→ **Extracted data**:

++++++++

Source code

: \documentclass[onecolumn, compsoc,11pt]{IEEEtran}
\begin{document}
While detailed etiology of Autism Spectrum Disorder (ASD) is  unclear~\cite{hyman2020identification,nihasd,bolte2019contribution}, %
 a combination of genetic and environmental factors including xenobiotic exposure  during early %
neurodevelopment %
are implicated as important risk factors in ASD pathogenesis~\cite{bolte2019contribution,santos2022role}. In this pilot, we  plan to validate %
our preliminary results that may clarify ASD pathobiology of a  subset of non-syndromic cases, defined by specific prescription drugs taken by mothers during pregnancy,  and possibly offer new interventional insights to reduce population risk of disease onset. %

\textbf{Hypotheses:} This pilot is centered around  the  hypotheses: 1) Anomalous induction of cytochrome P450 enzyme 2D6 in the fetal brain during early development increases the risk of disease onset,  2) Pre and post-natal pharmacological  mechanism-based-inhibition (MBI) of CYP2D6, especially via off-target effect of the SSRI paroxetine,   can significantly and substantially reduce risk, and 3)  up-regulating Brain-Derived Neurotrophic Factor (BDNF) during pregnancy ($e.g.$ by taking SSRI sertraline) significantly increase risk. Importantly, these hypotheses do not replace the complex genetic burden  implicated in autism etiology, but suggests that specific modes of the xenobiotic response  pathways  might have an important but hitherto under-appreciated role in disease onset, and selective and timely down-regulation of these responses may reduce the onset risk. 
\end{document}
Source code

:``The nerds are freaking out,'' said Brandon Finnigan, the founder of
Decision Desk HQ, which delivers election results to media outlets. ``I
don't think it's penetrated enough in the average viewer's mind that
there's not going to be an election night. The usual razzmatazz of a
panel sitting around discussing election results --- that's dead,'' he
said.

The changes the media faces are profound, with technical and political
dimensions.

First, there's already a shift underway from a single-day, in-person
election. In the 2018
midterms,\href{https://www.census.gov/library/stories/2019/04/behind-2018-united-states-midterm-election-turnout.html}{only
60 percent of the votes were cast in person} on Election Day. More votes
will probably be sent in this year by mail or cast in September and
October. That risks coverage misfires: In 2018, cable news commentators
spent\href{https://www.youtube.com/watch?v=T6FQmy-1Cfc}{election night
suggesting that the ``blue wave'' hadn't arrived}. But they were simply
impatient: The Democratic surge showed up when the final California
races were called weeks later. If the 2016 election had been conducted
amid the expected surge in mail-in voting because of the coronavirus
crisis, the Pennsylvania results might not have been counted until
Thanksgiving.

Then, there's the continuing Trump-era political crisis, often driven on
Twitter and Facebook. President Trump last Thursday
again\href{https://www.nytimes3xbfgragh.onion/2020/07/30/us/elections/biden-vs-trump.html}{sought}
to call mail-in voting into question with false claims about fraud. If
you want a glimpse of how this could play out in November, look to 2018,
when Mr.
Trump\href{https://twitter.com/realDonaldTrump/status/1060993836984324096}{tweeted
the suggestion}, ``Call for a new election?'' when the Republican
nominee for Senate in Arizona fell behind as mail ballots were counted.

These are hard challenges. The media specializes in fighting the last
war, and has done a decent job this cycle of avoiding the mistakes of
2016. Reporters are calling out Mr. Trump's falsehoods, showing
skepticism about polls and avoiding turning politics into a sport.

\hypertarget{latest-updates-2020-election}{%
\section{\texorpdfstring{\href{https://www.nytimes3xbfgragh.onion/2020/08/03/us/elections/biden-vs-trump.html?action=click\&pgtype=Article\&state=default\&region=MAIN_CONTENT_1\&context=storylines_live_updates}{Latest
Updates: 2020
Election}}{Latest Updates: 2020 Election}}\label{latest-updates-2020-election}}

++++++++

→ **Task brief**: Retype the listing above, word for word, from its first line to the line containing "our preliminary results", both ends included.

→ **Response**:
Source code

: \documentclass[onecolumn, compsoc,11pt]{IEEEtran}
\begin{document}
While detailed etiology of Autism Spectrum Disorder (ASD) is  unclear~\cite{hyman2020identification,nihasd,bolte2019contribution}, %
 a combination of genetic and environmental factors including xenobiotic exposure  during early %
neurodevelopment %
are implicated as important risk factors in ASD pathogenesis~\cite{bolte2019contribution,santos2022role}. In this pilot, we  plan to validate %
our preliminary results that may clarify ASD pathobiology of a  subset of non-syndromic cases, defined by specific prescription drugs taken by mothers during pregnancy,  and possibly offer new interventional insights to reduce population risk of disease onset. %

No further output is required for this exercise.